> [EXERCISE OBJECTIVE]: Exact copies of all the records are to be output.
######
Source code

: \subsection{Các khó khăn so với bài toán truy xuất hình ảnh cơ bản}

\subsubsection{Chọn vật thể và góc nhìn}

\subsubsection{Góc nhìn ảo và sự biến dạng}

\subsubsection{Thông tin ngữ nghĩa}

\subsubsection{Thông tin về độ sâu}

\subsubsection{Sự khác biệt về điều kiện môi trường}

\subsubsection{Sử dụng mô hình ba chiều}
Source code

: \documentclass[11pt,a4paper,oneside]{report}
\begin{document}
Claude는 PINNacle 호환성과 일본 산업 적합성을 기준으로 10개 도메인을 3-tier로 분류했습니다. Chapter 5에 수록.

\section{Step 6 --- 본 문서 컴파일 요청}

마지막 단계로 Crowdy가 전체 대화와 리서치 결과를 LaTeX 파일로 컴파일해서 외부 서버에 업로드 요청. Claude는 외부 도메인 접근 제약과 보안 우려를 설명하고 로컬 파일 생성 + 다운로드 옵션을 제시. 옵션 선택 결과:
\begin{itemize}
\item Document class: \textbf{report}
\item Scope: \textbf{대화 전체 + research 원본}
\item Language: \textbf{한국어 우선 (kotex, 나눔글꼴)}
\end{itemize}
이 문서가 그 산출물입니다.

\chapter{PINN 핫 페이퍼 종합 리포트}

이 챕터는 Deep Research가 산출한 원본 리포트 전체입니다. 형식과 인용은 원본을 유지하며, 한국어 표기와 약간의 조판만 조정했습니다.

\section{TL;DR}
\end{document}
######
> [EXPECTED OUTPUT]:
Source code

: \subsection{Các khó khăn so với bài toán truy xuất hình ảnh cơ bản}

\subsubsection{Chọn vật thể và góc nhìn}

\subsubsection{Góc nhìn ảo và sự biến dạng}

\subsubsection{Thông tin ngữ nghĩa}

\subsubsection{Thông tin về độ sâu}

\subsubsection{Sự khác biệt về điều kiện môi trường}

\subsubsection{Sử dụng mô hình ba chiều}
Source code

: \documentclass[11pt,a4paper,oneside]{report}
\begin{document}
Claude는 PINNacle 호환성과 일본 산업 적합성을 기준으로 10개 도메인을 3-tier로 분류했습니다. Chapter 5에 수록.

\section{Step 6 --- 본 문서 컴파일 요청}

마지막 단계로 Crowdy가 전체 대화와 리서치 결과를 LaTeX 파일로 컴파일해서 외부 서버에 업로드 요청. Claude는 외부 도메인 접근 제약과 보안 우려를 설명하고 로컬 파일 생성 + 다운로드 옵션을 제시. 옵션 선택 결과:
\begin{itemize}
\item Document class: \textbf{report}
\item Scope: \textbf{대화 전체 + research 원본}
\item Language: \textbf{한국어 우선 (kotex, 나눔글꼴)}
\end{itemize}
이 문서가 그 산출물입니다.

\chapter{PINN 핫 페이퍼 종합 리포트}

이 챕터는 Deep Research가 산출한 원본 리포트 전체입니다. 형식과 인용은 원본을 유지하며, 한국어 표기와 약간의 조판만 조정했습니다.

\section{TL;DR}
\end{document}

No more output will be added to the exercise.